Task requirements
Search the entries for the word "директории" and copy each line that has it.

Input data
··········

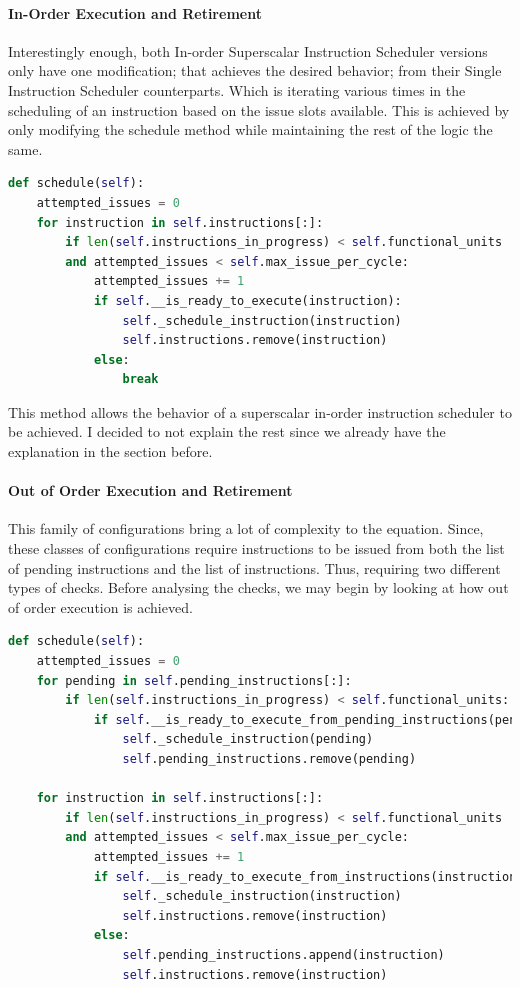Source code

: \documentclass{article}
\begin{document}
\paragraph{In-Order Execution and Retirement}
Interestingly enough, both In-order Superscalar Instruction Scheduler versions only have one modification; that achieves the desired behavior; from their Single Instruction Scheduler counterparts. Which is iterating various times in the scheduling of an instruction based on the issue slots available. This is achieved by only modifying the schedule method while maintaining the rest of the logic the same. 

\begin{lstlisting}[language=Python]
def schedule(self):
    attempted_issues = 0
    for instruction in self.instructions[:]:
        if len(self.instructions_in_progress) < self.functional_units 
        and attempted_issues < self.max_issue_per_cycle:
            attempted_issues += 1
            if self.__is_ready_to_execute(instruction):
                self._schedule_instruction(instruction)
                self.instructions.remove(instruction)
            else:
                break
\end{lstlisting}

This method allows the behavior of a superscalar in-order instruction scheduler to be achieved. I decided to not explain the rest since we already have the explanation in the section before.

\paragraph{Out of Order Execution and Retirement}
This family of configurations bring a lot of complexity to the equation. Since, these classes of configurations require instructions to be issued from both the list of pending instructions and the list of instructions. Thus, requiring two different types of checks. Before analysing the checks, we may begin by looking at how out of order execution is achieved.

\begin{lstlisting}[language=Python]
def schedule(self):
    attempted_issues = 0
    for pending in self.pending_instructions[:]:
        if len(self.instructions_in_progress) < self.functional_units:
            if self.__is_ready_to_execute_from_pending_instructions(pending):
                self._schedule_instruction(pending)
                self.pending_instructions.remove(pending)

    for instruction in self.instructions[:]:
        if len(self.instructions_in_progress) < self.functional_units 
        and attempted_issues < self.max_issue_per_cycle:
            attempted_issues += 1
            if self.__is_ready_to_execute_from_instructions(instruction):
                self._schedule_instruction(instruction)
                self.instructions.remove(instruction)
            else:
                self.pending_instructions.append(instruction)
                self.instructions.remove(instruction)
\end{lstlisting}
\end{document}

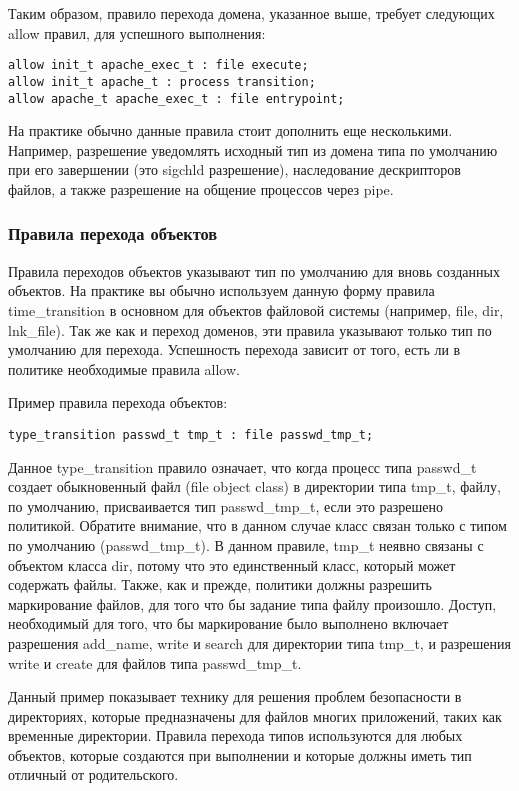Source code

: \documentclass{./../class/UIR}
\begin{document}
    Таким образом, правило перехода домена, указанное выше, требует следующих
    allow правил, для успешного выполнения:
\begin{verbatim}
allow init_t apache_exec_t : file execute;
allow init_t apache_t : process transition;
allow apache_t apache_exec_t : file entrypoint;
\end{verbatim}
    На практике обычно данные правила стоит дополнить еще несколькими. Например,
    разрешение уведомлять исходный тип из домена типа по умолчанию при его
    завершении (это sigchld разрешение), наследование дескрипторов файлов, а
    также разрешение на общение процессов через pipe.

\subsubsection{Правила перехода объектов}

    Правила переходов объектов указывают тип по умолчанию для вновь созданных
    объектов. На практике вы обычно используем данную форму правила
    time\_transition в основном для объектов файловой системы (например, file,
    dir, lnk\_file). Так же как и переход доменов, эти правила указывают только
    тип по умолчанию для перехода. Успешность перехода зависит от того, есть ли
    в политике необходимые правила allow.

    Пример правила перехода объектов:
\begin{verbatim}
type_transition passwd_t tmp_t : file passwd_tmp_t;
\end{verbatim}
    Данное type\_transition правило означает, что когда процесс типа passwd\_t
    создает обыкновенный файл (file object class) в директории типа tmp\_t,
    файлу, по умолчанию, присваивается тип passwd\_tmp\_t, если это разрешено
    политикой. Обратите внимание, что в данном случае класс связан только с
    типом по умолчанию (passwd\_tmp\_t). В данном правиле, tmp\_t неявно
    связаны с объектом класса dir, потому что это единственный класс, который
    может содержать файлы. Также, как и прежде, политики должны разрешить
    маркирование файлов, для того что бы задание типа файлу произошло. Доступ,
    необходимый для того, что бы маркирование было выполнено включает
    разрешения add\_name, write и search для директории типа tmp\_t, и
    разрешения write и create для файлов типа passwd\_tmp\_t.

    Данный пример показывает технику для решения проблем безопасности в
    директориях, которые предназначены для файлов многих приложений, таких как
    временные директории. Правила перехода типов используются для любых
    объектов, которые создаются при выполнении и которые должны иметь тип
    отличный от родительского.
\end{document}
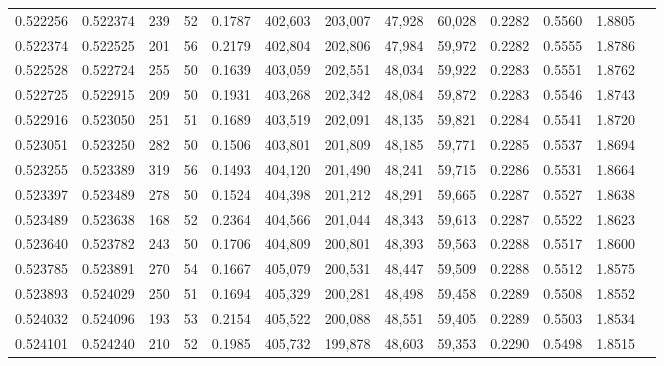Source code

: \begin{tabular}{rrrrrrrrrrrrr}
0.522256 & 0.522374 &   239 &  52 &                                     0.1787 & 402,603 & 203,007 &  47,928 &  60,028 & 0.2282 & 0.5560 & 1.8805 \\
0.522374 & 0.522525 &   201 &  56 &                                     0.2179 & 402,804 & 202,806 &  47,984 &  59,972 & 0.2282 & 0.5555 & 1.8786 \\
0.522528 & 0.522724 &   255 &  50 &                                     0.1639 & 403,059 & 202,551 &  48,034 &  59,922 & 0.2283 & 0.5551 & 1.8762 \\
0.522725 & 0.522915 &   209 &  50 &                                     0.1931 & 403,268 & 202,342 &  48,084 &  59,872 & 0.2283 & 0.5546 & 1.8743 \\
0.522916 & 0.523050 &   251 &  51 &                                     0.1689 & 403,519 & 202,091 &  48,135 &  59,821 & 0.2284 & 0.5541 & 1.8720 \\
0.523051 & 0.523250 &   282 &  50 &                                     0.1506 & 403,801 & 201,809 &  48,185 &  59,771 & 0.2285 & 0.5537 & 1.8694 \\
0.523255 & 0.523389 &   319 &  56 &                                     0.1493 & 404,120 & 201,490 &  48,241 &  59,715 & 0.2286 & 0.5531 & 1.8664 \\
0.523397 & 0.523489 &   278 &  50 &                                     0.1524 & 404,398 & 201,212 &  48,291 &  59,665 & 0.2287 & 0.5527 & 1.8638 \\
0.523489 & 0.523638 &   168 &  52 &                                     0.2364 & 404,566 & 201,044 &  48,343 &  59,613 & 0.2287 & 0.5522 & 1.8623 \\
0.523640 & 0.523782 &   243 &  50 &                                     0.1706 & 404,809 & 200,801 &  48,393 &  59,563 & 0.2288 & 0.5517 & 1.8600 \\
0.523785 & 0.523891 &   270 &  54 &                                     0.1667 & 405,079 & 200,531 &  48,447 &  59,509 & 0.2288 & 0.5512 & 1.8575 \\
0.523893 & 0.524029 &   250 &  51 &                                     0.1694 & 405,329 & 200,281 &  48,498 &  59,458 & 0.2289 & 0.5508 & 1.8552 \\
0.524032 & 0.524096 &   193 &  53 &                                     0.2154 & 405,522 & 200,088 &  48,551 &  59,405 & 0.2289 & 0.5503 & 1.8534 \\
0.524101 & 0.524240 &   210 &  52 &                                     0.1985 & 405,732 & 199,878 &  48,603 &  59,353 & 0.2290 & 0.5498 & 1.8515 \\

\end{tabular}
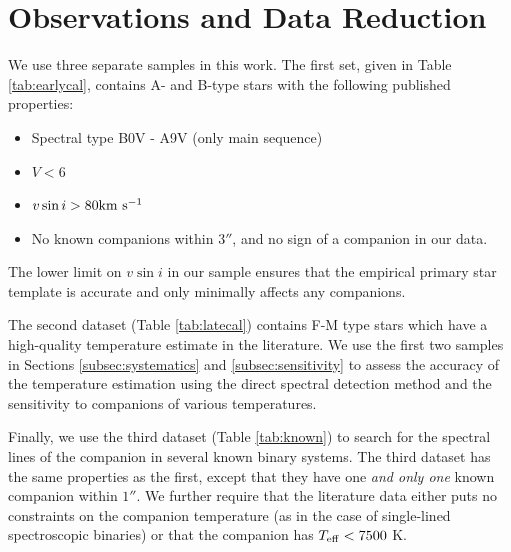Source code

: \documentclass{emulateapj}
\begin{document}
\section{Observations and Data Reduction}
\label{sec:obs}
We use three separate samples in this work. The first set, given in Table \ref{tab:earlycal}, contains  A- and B-type stars with the following published properties:

\begin{itemize}
\item Spectral type B0V - A9V (only main sequence)
\item $V < 6$
\item $v\sin{i} > 80 \rm km \ s^{-1}$
\item No known companions within $3 ''$, and no sign of a companion in our data.
\end{itemize}
The lower limit on $v\sin{i}$ in our sample ensures that the empirical primary star template is accurate and only minimally affects any companions.

The second dataset (Table \ref{tab:latecal}) contains F-M type stars which have a high-quality temperature estimate in the literature. We use the first two samples in Sections \ref{subsec:systematics} and \ref{subsec:sensitivity} to assess the accuracy of the temperature estimation using the direct spectral detection method and the sensitivity to companions of various temperatures.

Finally, we use the third dataset (Table \ref{tab:known}) to search for the spectral lines of the companion in several known binary systems. The third dataset has the same properties as the first, except that they have one \emph{and only one} known companion within $1 ''$. We further require that the literature data either puts no constraints on the companion temperature (as in the case of single-lined spectroscopic binaries) or that the companion has $T_{\rm eff} < 7500$ K. 
\end{document}
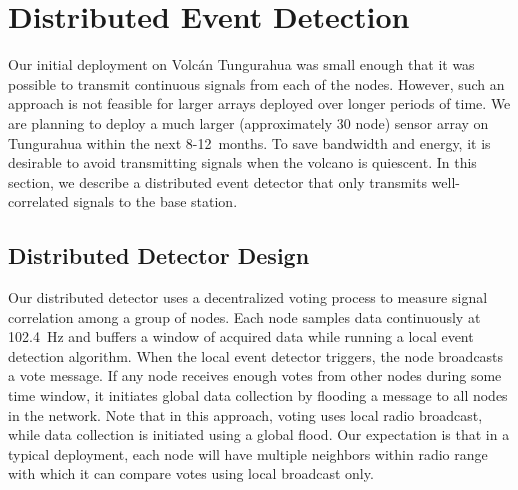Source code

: \section{Distributed Event Detection}
\label{sec-distrib}

Our initial deployment on Volc\'{a}n Tungurahua was small enough
that it was possible to transmit continuous signals from each of the
nodes. However, such an approach is not feasible for larger arrays deployed
over longer periods of time. We are planning to deploy a much larger
(approximately 30 node) sensor array on Tungurahua within the next 
8-12~months. To save bandwidth and energy, it is desirable to avoid
transmitting signals when the volcano is quiescent. In this section,
we describe a distributed event detector that only transmits
well-correlated signals to the base station.


\subsection{Distributed Detector Design}

Our distributed detector uses a decentralized voting process to measure
signal correlation among a group of nodes.  Each node samples data
continuously at 102.4~Hz and buffers a window of acquired data while
running a local event detection algorithm.  When the local event detector
triggers, the node broadcasts a vote message. If any node receives
enough votes from other nodes during some time window, it initiates
global data collection by flooding a message to all nodes in the
network. Note that in this approach, voting uses local radio
broadcast, while data collection is initiated using a global flood.
Our expectation is that in a typical deployment, each node will 
have multiple neighbors within radio range with which it can compare
votes using local broadcast only.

··········

The answer
    создает обыкновенный файл (file object class) в директории типа tmp\_t,
    разрешения add\_name, write и search для директории типа tmp\_t, и
    временные директории. Правила перехода типов используются для любых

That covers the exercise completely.